#### SUPPLIED RECORDS ####
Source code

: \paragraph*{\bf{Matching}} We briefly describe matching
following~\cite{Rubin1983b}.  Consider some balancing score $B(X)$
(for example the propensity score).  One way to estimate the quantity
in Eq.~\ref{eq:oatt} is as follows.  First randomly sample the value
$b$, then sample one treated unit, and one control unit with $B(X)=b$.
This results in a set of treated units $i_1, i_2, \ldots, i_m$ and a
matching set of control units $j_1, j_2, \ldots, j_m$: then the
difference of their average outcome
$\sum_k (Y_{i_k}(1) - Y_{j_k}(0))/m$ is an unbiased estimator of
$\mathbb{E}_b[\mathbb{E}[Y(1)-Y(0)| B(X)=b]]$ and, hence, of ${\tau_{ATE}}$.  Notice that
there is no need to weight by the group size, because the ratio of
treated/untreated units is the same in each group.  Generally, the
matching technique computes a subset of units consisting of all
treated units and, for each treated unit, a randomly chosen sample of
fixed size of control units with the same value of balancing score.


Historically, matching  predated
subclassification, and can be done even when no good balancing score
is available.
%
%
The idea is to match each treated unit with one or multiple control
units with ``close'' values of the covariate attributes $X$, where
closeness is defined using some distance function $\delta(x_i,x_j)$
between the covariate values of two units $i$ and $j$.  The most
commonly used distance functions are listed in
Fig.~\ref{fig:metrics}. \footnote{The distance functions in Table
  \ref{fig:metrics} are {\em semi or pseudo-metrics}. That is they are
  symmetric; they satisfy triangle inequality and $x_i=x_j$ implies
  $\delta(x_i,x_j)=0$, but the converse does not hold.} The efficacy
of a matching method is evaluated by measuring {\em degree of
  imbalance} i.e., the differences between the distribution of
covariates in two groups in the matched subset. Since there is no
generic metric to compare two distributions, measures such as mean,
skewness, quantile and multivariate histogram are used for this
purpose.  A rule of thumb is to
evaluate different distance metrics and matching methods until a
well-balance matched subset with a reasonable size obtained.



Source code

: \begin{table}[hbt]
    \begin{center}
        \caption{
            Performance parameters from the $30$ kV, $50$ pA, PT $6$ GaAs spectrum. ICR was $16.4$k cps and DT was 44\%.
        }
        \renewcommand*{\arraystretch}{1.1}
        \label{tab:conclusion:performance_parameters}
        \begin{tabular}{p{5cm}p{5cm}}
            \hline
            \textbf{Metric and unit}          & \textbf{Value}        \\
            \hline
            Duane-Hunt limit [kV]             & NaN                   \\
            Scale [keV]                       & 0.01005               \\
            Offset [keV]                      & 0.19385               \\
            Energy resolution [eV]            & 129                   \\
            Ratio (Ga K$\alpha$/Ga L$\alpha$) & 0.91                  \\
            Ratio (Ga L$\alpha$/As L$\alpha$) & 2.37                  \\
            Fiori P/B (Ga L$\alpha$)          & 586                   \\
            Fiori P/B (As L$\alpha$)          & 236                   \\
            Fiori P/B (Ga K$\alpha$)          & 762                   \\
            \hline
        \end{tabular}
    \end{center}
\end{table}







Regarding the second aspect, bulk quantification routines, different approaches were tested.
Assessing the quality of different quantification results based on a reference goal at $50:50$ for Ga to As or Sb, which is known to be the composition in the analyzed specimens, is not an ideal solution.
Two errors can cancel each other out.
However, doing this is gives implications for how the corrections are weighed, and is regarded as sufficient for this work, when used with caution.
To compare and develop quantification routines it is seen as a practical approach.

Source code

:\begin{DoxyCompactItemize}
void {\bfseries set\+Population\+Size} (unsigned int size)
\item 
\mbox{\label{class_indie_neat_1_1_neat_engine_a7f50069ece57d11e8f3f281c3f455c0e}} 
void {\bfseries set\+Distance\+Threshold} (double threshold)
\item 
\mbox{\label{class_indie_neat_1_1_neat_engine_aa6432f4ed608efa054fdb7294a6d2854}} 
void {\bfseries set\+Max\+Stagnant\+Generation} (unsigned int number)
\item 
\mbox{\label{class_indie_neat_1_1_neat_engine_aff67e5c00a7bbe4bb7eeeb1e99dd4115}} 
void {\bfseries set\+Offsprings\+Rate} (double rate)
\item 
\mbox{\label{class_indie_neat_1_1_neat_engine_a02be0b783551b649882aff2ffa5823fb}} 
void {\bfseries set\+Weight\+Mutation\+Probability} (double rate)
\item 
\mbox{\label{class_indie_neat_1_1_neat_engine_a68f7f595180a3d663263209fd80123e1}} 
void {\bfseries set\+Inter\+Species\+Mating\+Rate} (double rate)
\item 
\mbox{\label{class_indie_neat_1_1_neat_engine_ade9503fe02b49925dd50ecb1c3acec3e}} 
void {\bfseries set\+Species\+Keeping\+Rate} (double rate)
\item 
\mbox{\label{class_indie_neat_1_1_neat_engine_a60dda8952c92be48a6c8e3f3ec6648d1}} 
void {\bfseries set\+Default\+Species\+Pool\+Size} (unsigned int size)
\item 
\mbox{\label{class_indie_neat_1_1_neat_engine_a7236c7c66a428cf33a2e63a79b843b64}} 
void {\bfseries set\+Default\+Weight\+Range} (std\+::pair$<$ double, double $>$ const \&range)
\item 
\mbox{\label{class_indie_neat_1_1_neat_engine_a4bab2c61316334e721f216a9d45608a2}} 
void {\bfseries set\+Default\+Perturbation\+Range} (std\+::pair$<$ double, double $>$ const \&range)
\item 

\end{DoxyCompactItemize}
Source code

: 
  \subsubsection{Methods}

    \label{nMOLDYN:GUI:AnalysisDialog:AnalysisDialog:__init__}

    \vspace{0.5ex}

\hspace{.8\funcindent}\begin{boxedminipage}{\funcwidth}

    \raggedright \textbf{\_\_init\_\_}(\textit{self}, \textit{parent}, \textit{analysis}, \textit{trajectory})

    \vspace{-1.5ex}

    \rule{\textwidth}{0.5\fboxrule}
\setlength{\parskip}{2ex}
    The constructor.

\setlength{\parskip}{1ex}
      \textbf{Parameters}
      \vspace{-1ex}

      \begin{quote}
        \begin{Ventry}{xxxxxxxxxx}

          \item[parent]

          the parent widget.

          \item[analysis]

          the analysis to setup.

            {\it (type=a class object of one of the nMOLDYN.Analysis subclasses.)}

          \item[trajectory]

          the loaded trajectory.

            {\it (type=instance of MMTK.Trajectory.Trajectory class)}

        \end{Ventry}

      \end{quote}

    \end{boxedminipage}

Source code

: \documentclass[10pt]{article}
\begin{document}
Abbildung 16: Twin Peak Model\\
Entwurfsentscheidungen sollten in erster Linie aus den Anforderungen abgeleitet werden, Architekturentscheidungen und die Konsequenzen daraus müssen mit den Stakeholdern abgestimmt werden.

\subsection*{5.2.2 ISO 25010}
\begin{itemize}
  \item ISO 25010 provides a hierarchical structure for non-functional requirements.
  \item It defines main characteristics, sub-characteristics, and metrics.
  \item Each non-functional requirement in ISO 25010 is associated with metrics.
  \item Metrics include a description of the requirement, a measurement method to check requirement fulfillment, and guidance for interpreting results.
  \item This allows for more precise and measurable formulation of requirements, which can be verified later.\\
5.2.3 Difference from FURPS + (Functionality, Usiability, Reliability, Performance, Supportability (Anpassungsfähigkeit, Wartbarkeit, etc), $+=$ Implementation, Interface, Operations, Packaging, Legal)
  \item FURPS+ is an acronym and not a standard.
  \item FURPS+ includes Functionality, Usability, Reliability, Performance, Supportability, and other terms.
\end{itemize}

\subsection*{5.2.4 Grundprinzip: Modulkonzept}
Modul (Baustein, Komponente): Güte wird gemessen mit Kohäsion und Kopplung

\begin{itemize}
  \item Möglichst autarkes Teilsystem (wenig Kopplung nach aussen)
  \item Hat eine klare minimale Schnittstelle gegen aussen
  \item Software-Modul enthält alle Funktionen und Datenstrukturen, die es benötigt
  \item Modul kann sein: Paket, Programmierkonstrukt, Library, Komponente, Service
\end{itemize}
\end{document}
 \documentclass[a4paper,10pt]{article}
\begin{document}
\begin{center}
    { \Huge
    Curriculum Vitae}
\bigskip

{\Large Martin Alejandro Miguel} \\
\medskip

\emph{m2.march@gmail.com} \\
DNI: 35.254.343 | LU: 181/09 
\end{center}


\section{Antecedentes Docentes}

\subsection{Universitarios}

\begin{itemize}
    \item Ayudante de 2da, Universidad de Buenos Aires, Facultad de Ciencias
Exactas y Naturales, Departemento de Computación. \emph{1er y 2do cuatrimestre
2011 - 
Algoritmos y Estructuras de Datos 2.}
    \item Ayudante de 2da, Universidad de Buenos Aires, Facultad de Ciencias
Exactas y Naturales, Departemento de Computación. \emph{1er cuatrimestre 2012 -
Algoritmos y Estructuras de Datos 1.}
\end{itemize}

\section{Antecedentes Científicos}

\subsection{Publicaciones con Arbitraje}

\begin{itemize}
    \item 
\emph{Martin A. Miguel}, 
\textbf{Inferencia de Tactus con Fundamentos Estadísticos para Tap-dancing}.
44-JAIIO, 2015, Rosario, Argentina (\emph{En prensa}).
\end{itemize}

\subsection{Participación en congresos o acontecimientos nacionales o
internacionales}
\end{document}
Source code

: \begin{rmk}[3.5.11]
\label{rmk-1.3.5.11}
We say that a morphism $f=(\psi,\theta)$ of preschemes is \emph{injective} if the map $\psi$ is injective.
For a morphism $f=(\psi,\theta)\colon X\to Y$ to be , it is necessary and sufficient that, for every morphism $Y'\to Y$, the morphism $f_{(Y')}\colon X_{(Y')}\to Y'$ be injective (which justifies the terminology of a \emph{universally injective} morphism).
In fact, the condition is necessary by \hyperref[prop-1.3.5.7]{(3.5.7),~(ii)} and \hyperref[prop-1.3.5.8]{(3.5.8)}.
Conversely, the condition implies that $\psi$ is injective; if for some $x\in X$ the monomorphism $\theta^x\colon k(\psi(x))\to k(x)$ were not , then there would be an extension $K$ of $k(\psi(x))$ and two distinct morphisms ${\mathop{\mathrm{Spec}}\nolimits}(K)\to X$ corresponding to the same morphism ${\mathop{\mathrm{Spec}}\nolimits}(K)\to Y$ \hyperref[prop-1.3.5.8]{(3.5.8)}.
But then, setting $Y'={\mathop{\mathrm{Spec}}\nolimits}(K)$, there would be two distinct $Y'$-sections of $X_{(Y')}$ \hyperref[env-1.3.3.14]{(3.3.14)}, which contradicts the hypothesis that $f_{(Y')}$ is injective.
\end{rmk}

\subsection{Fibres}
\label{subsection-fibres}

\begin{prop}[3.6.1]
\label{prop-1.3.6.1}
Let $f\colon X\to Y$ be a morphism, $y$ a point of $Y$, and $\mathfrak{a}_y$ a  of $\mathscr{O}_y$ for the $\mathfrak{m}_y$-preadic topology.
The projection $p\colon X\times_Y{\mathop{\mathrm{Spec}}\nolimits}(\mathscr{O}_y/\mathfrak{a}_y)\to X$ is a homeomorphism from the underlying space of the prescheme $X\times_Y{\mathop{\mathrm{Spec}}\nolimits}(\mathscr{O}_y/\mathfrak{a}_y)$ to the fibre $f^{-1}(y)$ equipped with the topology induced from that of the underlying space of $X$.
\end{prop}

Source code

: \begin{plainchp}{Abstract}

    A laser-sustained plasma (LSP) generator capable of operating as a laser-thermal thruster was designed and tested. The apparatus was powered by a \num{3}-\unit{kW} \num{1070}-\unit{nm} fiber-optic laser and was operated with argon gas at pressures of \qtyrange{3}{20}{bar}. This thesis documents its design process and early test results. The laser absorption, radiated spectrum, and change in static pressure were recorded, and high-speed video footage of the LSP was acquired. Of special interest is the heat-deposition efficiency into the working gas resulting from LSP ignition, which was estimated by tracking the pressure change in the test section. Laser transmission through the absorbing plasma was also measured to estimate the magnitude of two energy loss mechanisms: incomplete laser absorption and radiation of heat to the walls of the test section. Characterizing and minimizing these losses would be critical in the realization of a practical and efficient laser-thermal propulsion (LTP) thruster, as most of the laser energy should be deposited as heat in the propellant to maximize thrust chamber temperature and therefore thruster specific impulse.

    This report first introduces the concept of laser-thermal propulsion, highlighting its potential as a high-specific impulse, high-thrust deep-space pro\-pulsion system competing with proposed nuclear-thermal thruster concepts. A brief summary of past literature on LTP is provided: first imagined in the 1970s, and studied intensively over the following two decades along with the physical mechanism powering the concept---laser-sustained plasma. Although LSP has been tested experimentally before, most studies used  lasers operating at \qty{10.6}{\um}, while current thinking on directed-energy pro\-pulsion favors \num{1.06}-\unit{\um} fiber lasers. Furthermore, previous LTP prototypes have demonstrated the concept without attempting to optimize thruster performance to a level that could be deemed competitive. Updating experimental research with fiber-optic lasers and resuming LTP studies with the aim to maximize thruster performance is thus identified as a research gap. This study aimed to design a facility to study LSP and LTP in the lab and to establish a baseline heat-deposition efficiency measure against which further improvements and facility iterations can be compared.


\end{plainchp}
####
• _TASK DESCRIPTION_
Each line that includes the word "matched" counts once; report how many such lines the entries have, and nothing else.

• _ANSWER SPACE_
2